Every line of the data that includes "artii" should be copied out.

**The data:**

[Start of section]

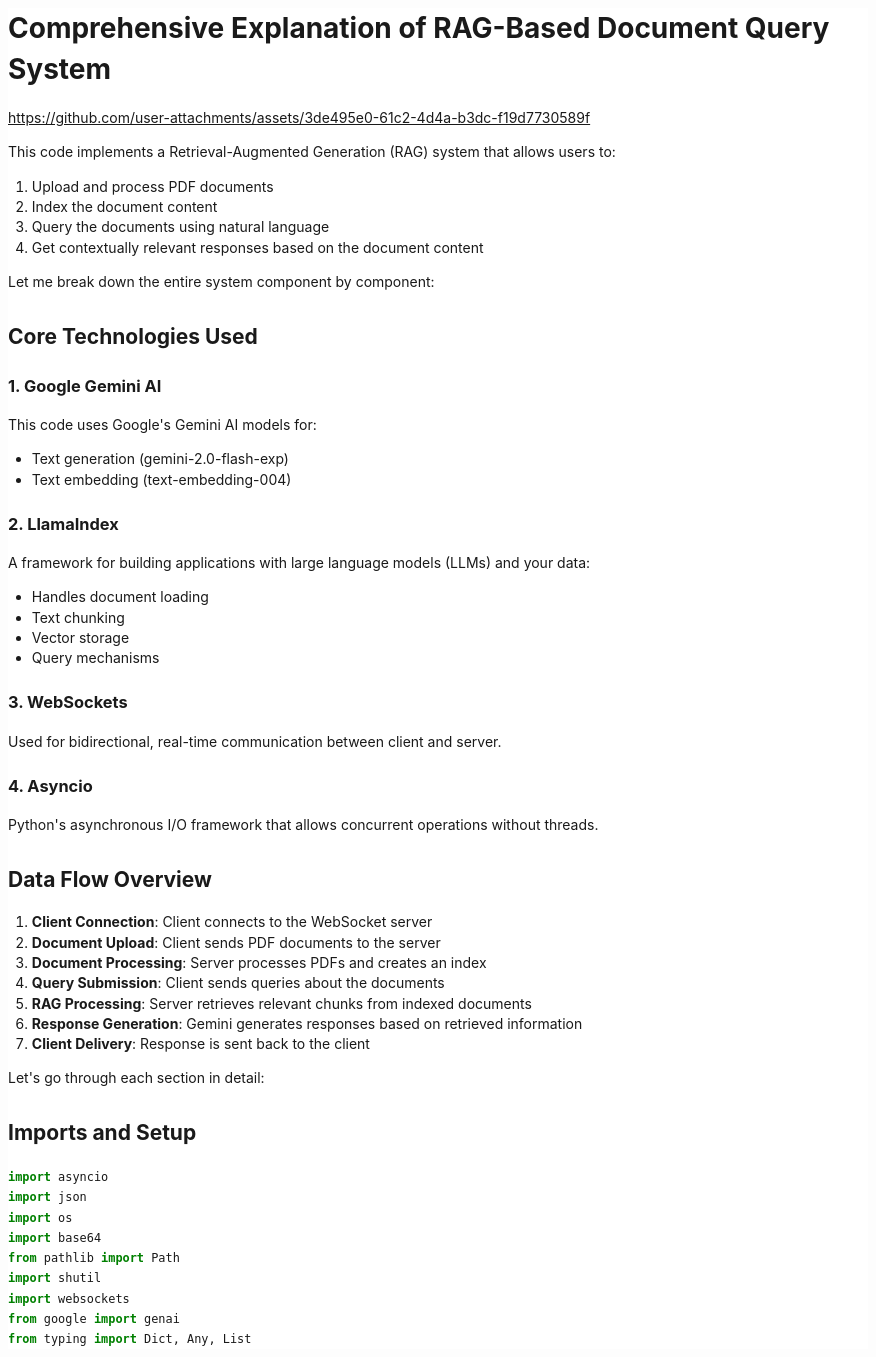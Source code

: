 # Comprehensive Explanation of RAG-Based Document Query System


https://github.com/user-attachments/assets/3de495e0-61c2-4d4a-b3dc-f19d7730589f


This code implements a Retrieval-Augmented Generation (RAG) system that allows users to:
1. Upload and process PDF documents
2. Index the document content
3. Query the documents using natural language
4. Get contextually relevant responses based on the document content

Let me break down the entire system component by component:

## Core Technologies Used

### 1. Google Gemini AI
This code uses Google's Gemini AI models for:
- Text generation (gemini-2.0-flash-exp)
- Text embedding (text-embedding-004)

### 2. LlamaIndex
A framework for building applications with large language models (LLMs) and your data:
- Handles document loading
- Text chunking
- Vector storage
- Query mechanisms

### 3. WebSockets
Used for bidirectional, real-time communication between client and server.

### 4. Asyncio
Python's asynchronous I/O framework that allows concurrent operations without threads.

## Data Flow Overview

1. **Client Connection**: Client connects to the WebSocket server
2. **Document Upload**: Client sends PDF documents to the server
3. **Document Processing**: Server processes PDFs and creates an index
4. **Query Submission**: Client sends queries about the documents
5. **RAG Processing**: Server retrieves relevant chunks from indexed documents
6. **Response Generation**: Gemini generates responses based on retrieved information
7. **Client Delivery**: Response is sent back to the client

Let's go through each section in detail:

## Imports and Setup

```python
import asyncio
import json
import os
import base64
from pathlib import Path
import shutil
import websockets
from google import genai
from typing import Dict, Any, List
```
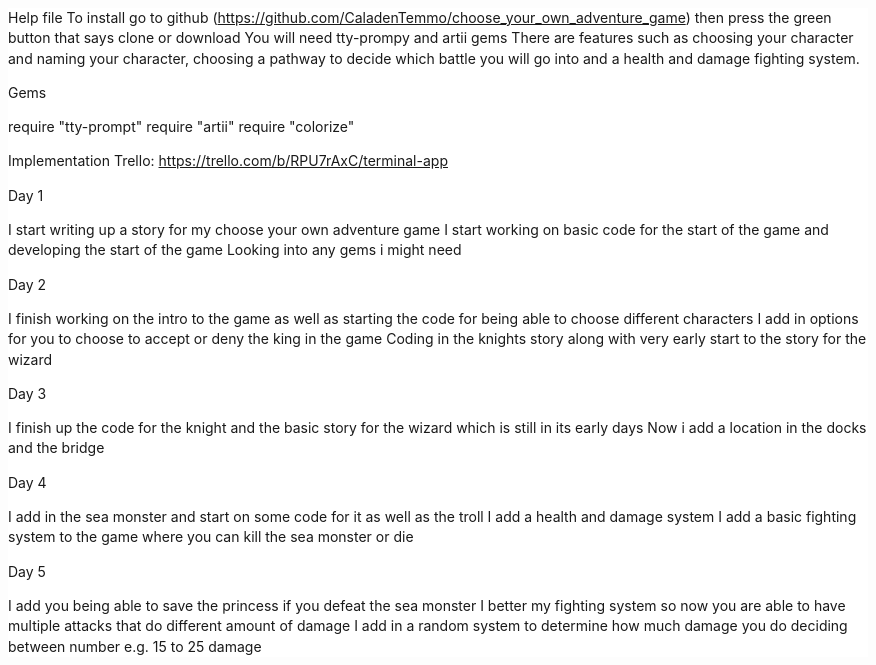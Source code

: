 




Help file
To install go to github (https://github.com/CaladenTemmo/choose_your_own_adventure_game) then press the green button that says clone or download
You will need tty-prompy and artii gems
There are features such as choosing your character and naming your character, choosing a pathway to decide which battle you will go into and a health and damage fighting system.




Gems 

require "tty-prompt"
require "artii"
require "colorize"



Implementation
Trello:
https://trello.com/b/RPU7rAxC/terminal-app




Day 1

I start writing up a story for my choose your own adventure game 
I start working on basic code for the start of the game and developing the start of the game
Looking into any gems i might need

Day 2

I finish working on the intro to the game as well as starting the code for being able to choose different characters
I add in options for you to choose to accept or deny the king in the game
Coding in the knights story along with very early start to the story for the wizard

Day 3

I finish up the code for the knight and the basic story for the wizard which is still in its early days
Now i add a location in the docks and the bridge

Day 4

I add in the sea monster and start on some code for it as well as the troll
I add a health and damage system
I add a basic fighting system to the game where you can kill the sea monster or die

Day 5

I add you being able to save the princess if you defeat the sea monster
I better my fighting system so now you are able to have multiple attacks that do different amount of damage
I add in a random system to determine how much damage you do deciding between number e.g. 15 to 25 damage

[End of section]

**Solution to this problem:**
You will need tty-prompy and artii gems
require "artii"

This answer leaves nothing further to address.